Meghna, a design director in Surat, signed for ₹64 lakh CTC this cycle. Her monthly CTC is ₹5,33,333. Against that, her monthly take-home lands at ₹3,30,836. The 10% surcharge is unavoidable here, because her taxable income sits well above ₹50 lakh, and it layers onto the 30% slab rather than replacing it. CTC and take-home drift further apart the higher you climb, and this is a clean example.

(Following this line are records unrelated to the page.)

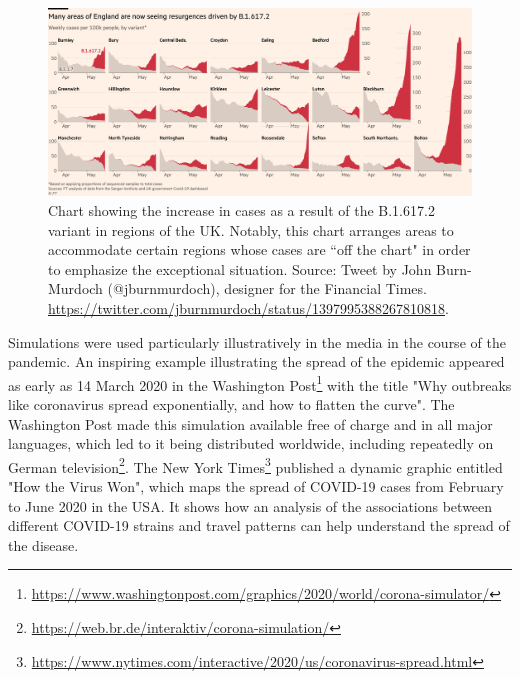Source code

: \documentclass[article]{jdssv}\usepackage[]{graphicx}\usepackage[]{color}
\begin{document}
\begin{figure}
\includegraphics[width=.99\linewidth]{ft-off-charts}
\caption{Chart showing the increase in cases as a result of the B.1.617.2 variant in regions of the UK. Notably, this chart arranges areas to accommodate certain regions whose cases are ``off the chart" in order to emphasize the exceptional situation. Source: Tweet by John Burn-Murdoch (@jburnmurdoch), designer for the Financial Times. \url{https://twitter.com/jburnmurdoch/status/1397995388267810818}.}
\label{fig:jbm-tweet}
\end{figure}



Simulations were used particularly illustratively in the media in the course of the pandemic. An inspiring example illustrating the spread of the epidemic appeared as early as 14 March 2020 in the Washington Post\footnote{\url{https://www.washingtonpost.com/graphics/2020/world/corona-simulator/}} with the title "Why outbreaks like coronavirus spread exponentially, and how to flatten the curve". The Washington Post made this simulation available free of charge and in all major languages, which led to it being distributed worldwide, including repeatedly on German television\footnote{\url{https://web.br.de/interaktiv/corona-simulation/}}. The New York Times\footnote{\url{https://www.nytimes.com/interactive/2020/us/coronavirus-spread.html}} published a dynamic graphic entitled "How the Virus Won", which maps the spread of COVID-19 cases from February to June 2020 in the USA. It shows how an analysis of the associations between different COVID-19 strains and travel patterns can help understand the spread of the disease.
\end{document}
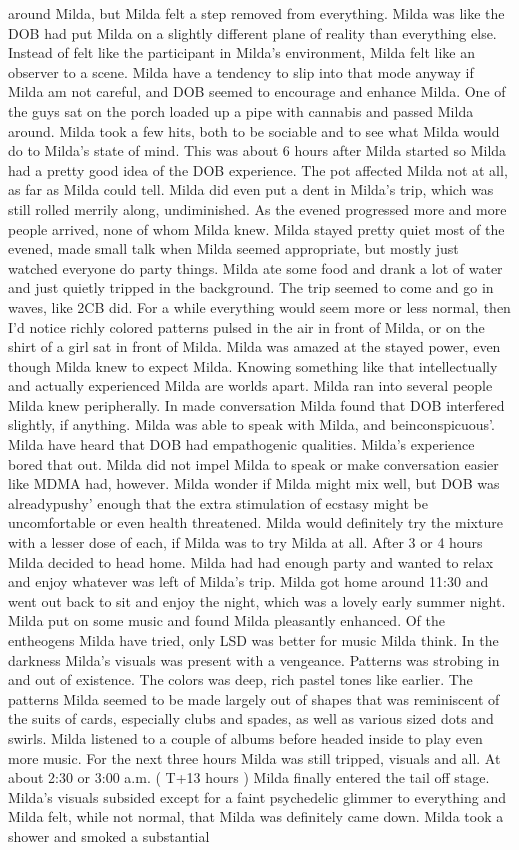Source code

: \documentclass[12pt]{book}
\begin{document}
around Milda, but Milda felt a step removed from everything. Milda was like the DOB had put Milda on a slightly different plane of reality than everything else. Instead of felt like the participant in Milda's environment, Milda felt like an observer to a scene. Milda have a tendency to slip into that mode anyway if Milda am not careful, and DOB seemed to encourage and enhance Milda. One of the guys sat on the porch loaded up a pipe with cannabis and passed Milda around. Milda took a few hits, both to be sociable and to see what Milda would do to Milda's state of mind. This was about 6 hours after Milda started so Milda had a pretty good idea of the DOB experience. The pot affected Milda not at all, as far as Milda could tell. Milda did even put a dent in Milda's trip, which was still rolled merrily along, undiminished. As the evened progressed more and more people arrived, none of whom Milda knew. Milda stayed pretty quiet most of the evened, made small talk when Milda seemed appropriate, but mostly just watched everyone do party things. Milda ate some food and drank a lot of water and just quietly tripped in the background. The trip seemed to come and go in waves, like 2CB did. For a while everything would seem more or less normal, then I'd notice richly colored patterns pulsed in the air in front of Milda, or on the shirt of a girl sat in front of Milda. Milda was amazed at the stayed power, even though Milda knew to expect Milda. Knowing something like that intellectually and actually experienced Milda are worlds apart. Milda ran into several people Milda knew peripherally. In made conversation Milda found that DOB interfered slightly, if anything. Milda was able to speak with Milda, and beinconspicuous'. Milda have heard that DOB had empathogenic qualities. Milda's experience bored that out. Milda did not impel Milda to speak or make conversation easier like MDMA had, however. Milda wonder if Milda might mix well, but DOB was alreadypushy' enough that the extra stimulation of ecstasy might be uncomfortable or even health threatened. Milda would definitely try the mixture with a lesser dose of each, if Milda was to try Milda at all. After 3 or 4 hours Milda decided to head home. Milda had had enough party and wanted to relax and enjoy whatever was left of Milda's trip. Milda got home around 11:30 and went out back to sit and enjoy the night, which was a lovely early summer night. Milda put on some music and found Milda pleasantly enhanced. Of the entheogens Milda have tried, only LSD was better for music Milda think. In the darkness Milda's visuals was present with a vengeance. Patterns was strobing in and out of existence. The colors was deep, rich pastel tones like earlier. The patterns Milda seemed to be made largely out of shapes that was reminiscent of the suits of cards, especially clubs and spades, as well as various sized dots and swirls. Milda listened to a couple of albums before headed inside to play even more music. For the next three hours Milda was still tripped, visuals and all. At about 2:30 or 3:00 a.m. ( T+13 hours ) Milda finally entered the tail off stage. Milda's visuals subsided except for a faint psychedelic glimmer to everything and Milda felt, while not normal, that Milda was definitely came down. Milda took a shower and smoked a substantial 
\end{document}
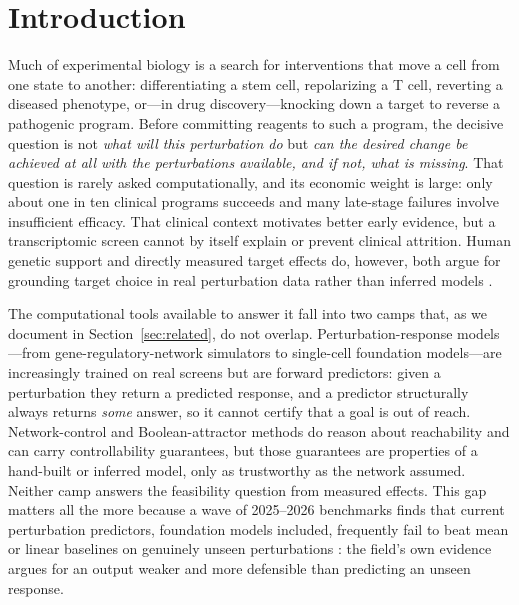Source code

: \section{Introduction}
\label{sec:intro}

Much of experimental biology is a search for interventions that move a cell from one state
to another: differentiating a stem cell, repolarizing a T cell, reverting a diseased
phenotype, or---in drug discovery---knocking down a target to reverse a pathogenic program.
Before committing reagents to such a program, the decisive question is not \emph{what will
this perturbation do} but \emph{can the desired change be achieved at all with the
perturbations available, and if not, what is missing}. That question is rarely asked
computationally, and its economic weight is large: only about one in ten clinical
programs succeeds and many late-stage failures involve insufficient efficacy. That clinical
context motivates better early evidence, but a transcriptomic screen cannot by itself explain
or prevent clinical attrition. Human genetic support and directly measured target effects do,
however, both argue for grounding target choice in real perturbation data rather than inferred
models \citep{Minikel2024,Nelson2015,Harrison2016,%
BegleyEllis2012,Prinz2011}.

The computational tools available to answer it fall into two camps that, as we document in
Section~\ref{sec:related}, do not overlap. Perturbation-response models---from
gene-regulatory-network simulators to single-cell foundation models---are increasingly
trained on real screens but are forward predictors: given a perturbation they return a
predicted response, and a predictor structurally always returns \emph{some} answer, so it
cannot certify that a goal is out of reach. Network-control and Boolean-attractor methods
do reason about reachability and can carry controllability guarantees, but those guarantees
are properties of a hand-built or inferred model, only as trustworthy as the network
assumed. Neither camp answers the feasibility question from measured effects. This gap
matters all the more because a wave of 2025--2026 benchmarks finds that current
perturbation predictors, foundation models included, frequently fail to beat mean or linear
baselines on genuinely unseen perturbations \citep{AhlmannEltze2025,Wong2025,Kernfeld2025,%
Atti2025}: the field's own evidence argues for an output weaker and more defensible than
predicting an unseen response.

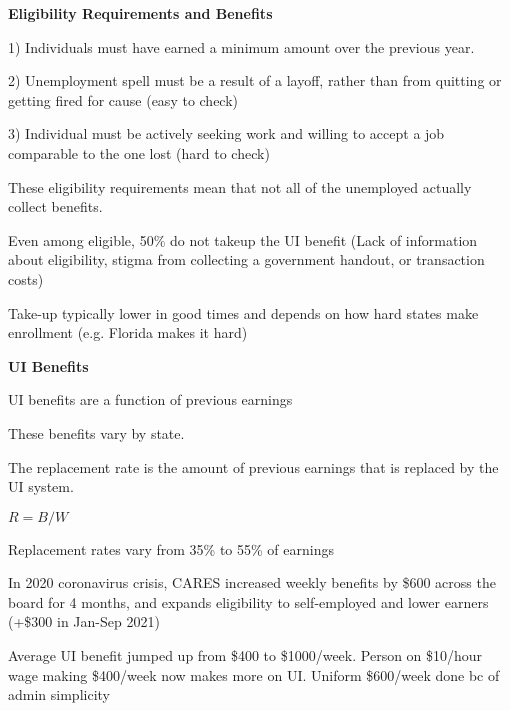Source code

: \documentclass[landscape]{slides}
\begin{document}
\begin{slide}
\begin{center}
{\bf Eligibility Requirements and Benefits}
\end{center}

1) Individuals must have earned a minimum amount over the previous year.

2) Unemployment spell must be a result of a layoff, rather than from quitting or getting fired for cause
(easy to check)

3) Individual must be actively seeking work and willing to accept a job comparable to the one lost
(hard to check)

These eligibility requirements mean that not all of the unemployed actually collect benefits.

Even among eligible, 50\% do not takeup the UI benefit
(Lack of information about eligibility, stigma from collecting a government handout, or transaction costs)

Take-up typically lower in good times and depends on how hard
states make enrollment (e.g. Florida makes it hard)


\end{slide}

\begin{slide}

\end{slide}



\begin{slide}
\begin{center}
{\bf UI  Benefits}
\end{center}

UI benefits are a function of previous earnings

These benefits vary by state.

The replacement rate is the amount of previous earnings that is replaced by the UI system.

$R = B/W$

Replacement rates vary from 35\% to 55\% of earnings

In 2020 coronavirus crisis, CARES increased weekly benefits by \$600 across the board for 4 months,
and expands eligibility to self-employed and lower earners (+\$300 in Jan-Sep 2021)

Average UI benefit jumped up from \$400 to \$1000/week. Person on \$10/hour wage making \$400/week now
makes more on UI. Uniform \$600/week done bc of admin simplicity


\end{slide}
\end{document}
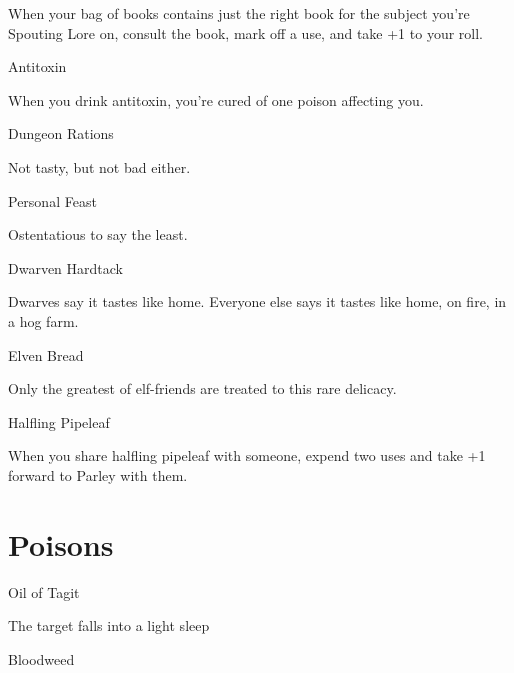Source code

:  

When your bag of books contains just the right book for the subject you're Spouting Lore on, consult the book, mark off a use, and take +1 to your roll.

 

Antitoxin	 

 

When you drink antitoxin, you're cured of one poison affecting you.

 

Dungeon Rations	 

 

Not tasty, but not bad either.

 

Personal Feast	 

 

Ostentatious to say the least.

 

Dwarven Hardtack	 

 

Dwarves say it tastes like home. Everyone else says it tastes like home, on fire, in a hog farm.

 

Elven Bread	 

 

Only the greatest of elf-friends are treated to this rare delicacy.

 

Halfling Pipeleaf	 

 

When you share halfling pipeleaf with someone, expend two uses and take +1 forward to Parley with them.

 
\section{Poisons}   
 

Oil of Tagit	 

 

The target falls into a light sleep

 

Bloodweed	 

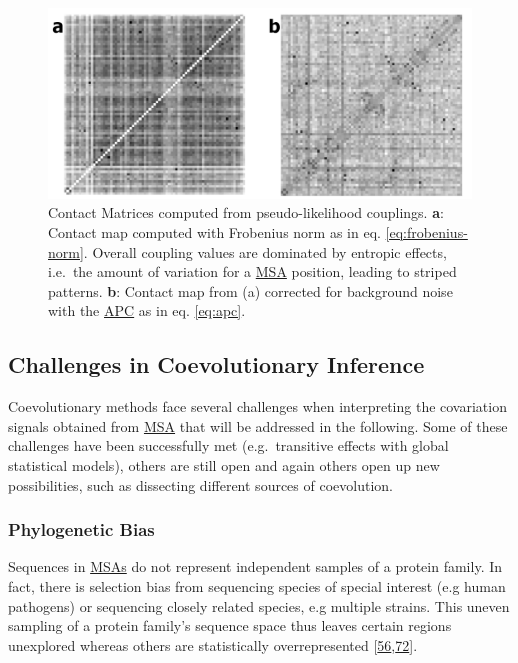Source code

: \documentclass[12pt,a4paper,twoside]{book}
\theoremstyle{definition}
\theoremstyle{definition}
\theoremstyle{remark}
\begin{document}
\begin{figure}
\includegraphics[width=1\linewidth]{img/intro/apc_correction_transparent} \caption{Contact Matrices computed from
pseudo-likelihood couplings. \textbf{a}: Contact map computed with
Frobenius norm as in eq. \eqref{eq:frobenius-norm}. Overall coupling
values are dominated by entropic effects, i.e.~the amount of variation
for a \protect\hyperlink{abbrev}{MSA} position, leading to striped
patterns. \textbf{b}: Contact map from (a) corrected for background
noise with the \protect\hyperlink{abbrev}{APC} as in eq. \eqref{eq:apc}.}\label{fig:apc-correction}
\end{figure}

\subsection{Challenges in Coevolutionary Inference}\label{challenges}

Coevolutionary methods face several challenges when interpreting the
covariation signals obtained from \protect\hyperlink{abbrev}{MSA} that
will be addressed in the following. Some of these challenges have been
successfully met (e.g.~transitive effects with global statistical
models), others are still open and again others open up new
possibilities, such as dissecting different sources of coevolution.

\subsubsection*{Phylogenetic Bias}\label{phylogenetic-bias}

Sequences in \protect\hyperlink{abbrev}{MSAs} do not represent
independent samples of a protein family. In fact, there is selection
bias from sequencing species of special interest (e.g human pathogens)
or sequencing closely related species, e.g multiple strains. This uneven
sampling of a protein family's sequence space thus leaves certain
regions unexplored whereas others are statistically overrepresented
{[}\protect\hyperlink{ref-Morcos2011}{56},\protect\hyperlink{ref-Marks2012}{72}{]}.
\end{document}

What ₹64 lakh CTC actually contains
Standard 50% basic structure at ₹64L:
| Component | Annual | Monthly |
|---|---|---|
| Basic salary | ₹32,00,000 | ₹2,66,667 |
| HRA (50% of basic) | ₹16,00,000 | ₹1,33,333 |
| Special allowance | ₹10,62,080 | ₹88,507 |
| Employer PF (12% of basic) | ₹3,84,000 | ₹32,000 |
| Gratuity provision (4.81%) | ₹1,53,920 | ₹12,827 |
| Total CTC | ₹64,00,000 | ₹5,33,333 |
Employer PF plus gratuity comes to ₹5,37,920. That money sits inside the ₹64 lakh CTC and never lands in your salary account. Your gross salary, the part payroll actually pays, is ₹58,62,080 a year.
Take-home calculation (new regime)
| Item | Annual | Monthly |
|---|---|---|
| Gross salary (excl. employer PF + gratuity) | ₹58,62,080 | ₹4,88,507 |
| Less: Employee PF | ₹3,84,000 | ₹32,000 |
| Less: Professional tax (Karnataka) | ₹2,400 | ₹200 |
| Less: Income tax | ₹15,05,646 | ₹1,25,470 |
| In-hand | ₹39,70,034 | ₹3,30,836 |
Tax working: gross ₹58,62,080 minus the ₹75,000 standard deduction leaves taxable income of ₹57,87,080. Slab tax is ₹20,000 in the 5% slab, ₹40,000 in the 10% slab, ₹60,000 in the 15% slab, ₹80,000 in the 20% slab, ₹1,00,000 in the 25% slab, and ₹10,16,124 in the 30% slab, totalling ₹13,16,124. A 10% surcharge of ₹1,31,612 applies because taxable income is above ₹50 lakh. Add 4% cess of ₹57,909 and the income tax is ₹15,05,646 a year.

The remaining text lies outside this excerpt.